Using multiple technologies can reduce the effective gain of AD8350. Obviously, the matching dexter network will reduce the effective gain, but this requires a separate component, which may be discouraged in size and cost. The attenuator will also increase the effective noise coefficient, leading to a decrease in signal -to -noise ratio. Simple pressure signs can be achieved using the combination of front -stage driver impedance and parallel resistance of the AD8350 input terminal, as shown in Figure 8. This provides a compact solution, but due to the thermal noise contribution of the diversion resistor, the density of the input -end noise spectrum at the AD8350 increases. The input impedance can be dynamically changed by using feedback resistors, as shown in Figure 9. This will be reduced by the reduction of the sterilizer and the AD8350 from the Drived source impedance.Enter impedance to cause similar attenuation of the input signal. However, this technology does not significantly reduce the signal -to -noise ratio because the real resistance compliance network will generate unnecessary heat noise increases.
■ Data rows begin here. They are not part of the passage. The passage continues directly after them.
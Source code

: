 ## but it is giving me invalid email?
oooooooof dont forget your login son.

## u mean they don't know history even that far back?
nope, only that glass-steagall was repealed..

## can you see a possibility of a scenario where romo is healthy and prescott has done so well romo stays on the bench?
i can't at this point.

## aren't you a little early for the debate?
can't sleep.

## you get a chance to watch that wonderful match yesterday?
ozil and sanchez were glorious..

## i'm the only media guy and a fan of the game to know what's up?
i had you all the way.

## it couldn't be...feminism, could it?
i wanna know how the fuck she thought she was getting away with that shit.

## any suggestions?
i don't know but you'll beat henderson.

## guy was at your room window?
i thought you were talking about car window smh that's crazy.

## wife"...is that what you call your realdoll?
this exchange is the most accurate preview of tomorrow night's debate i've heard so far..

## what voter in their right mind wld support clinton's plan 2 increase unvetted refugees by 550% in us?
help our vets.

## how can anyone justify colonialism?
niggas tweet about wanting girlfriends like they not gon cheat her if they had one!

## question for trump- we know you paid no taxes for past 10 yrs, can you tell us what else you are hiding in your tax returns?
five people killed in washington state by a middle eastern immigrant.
FIG. 8 shows the typical implementation of the concept of diversion distributor. Due to the decrease in the input impedance of the input impedance of the parallel resistor and the AD8350 input impedance, the attenuation of the input signal effectively reduces the gain. For the frequency of less than 100 MHz, the input impedance of AD8350 can be modeled as a actual 200Ω resistor (differential). Assuming that the frequency is low enough, the parallel power resistance of the input terminal can be ignored, and it is high enough, so that the electrical resistance of the medium -sized AC coupling container can be considered to be neglected.

Among them

Table 1 summarizes the insertion loss of multiple parallel resistance values and the power gain generated. When using formula 1, you need to pay close attention to the source resistance and input impedance. It is necessary to consider their electrical resistance before assuming that the contribution of the input impedance of AD8350 and AC coupling container can be ignored before it is ignored. Figure 10 shows the effective power gain of multiple values of the RSHunt of AD8350-15 and AD8350-20.

gain can be dynamically adjusted by using external feedback resistors, as shown in Figure 9. Effective attenuation is the result of reduced input impedance. It is the same as the diversion resistance method, but there is no additional noise contribution at the device input end. In order to reduce co -modular offset errors, good matching resistors must be used. The mass tolerance resistance should be used together with the symmetrical plate layout to help ensure balance performance. The effective gain of multiple values of external feedback resistors is shown in Figure 11.

The power gain of any two port network depends on the power supply and load impedance. When the motion source and load impedance are not 200Ω, the effective gain will change. AD8350's single -end input and output resistance can be modeling using the following programs:

and

Among them // rfint;

rfext r external feedback;

662Ω of rfint AD8350-15;

1100Ω (for AD8350-20); ] Rint 25000Ωgm 0.066 AD8350-15 MHO;

0.110 points of MHO of AD8350-20;

RS R source (single-end);

[1] [1 1]

RL R load (single -end);

rin r input (single -end);

rout r output (single -end);The following formula calculations can be used:

The lighter load drives

No need to use 200Ω differential load load to load the output of AD8350.It is usually necessary to try to achieve complex co -matching between the source and the load to minimize the reflection and save power.However, if the AD8350 is driving the voltage response device, such as ADC, the maximum power transmission is no longer required.When the driver load is greater than 200Ω, the harmonic distortion performance is actually improved.The lighter load requires a small current driving capacity at the output stage of the AD8350, thereby increasing linearity.Figure 12 shows the second and third harmonic distortion that improves the differential load resistance.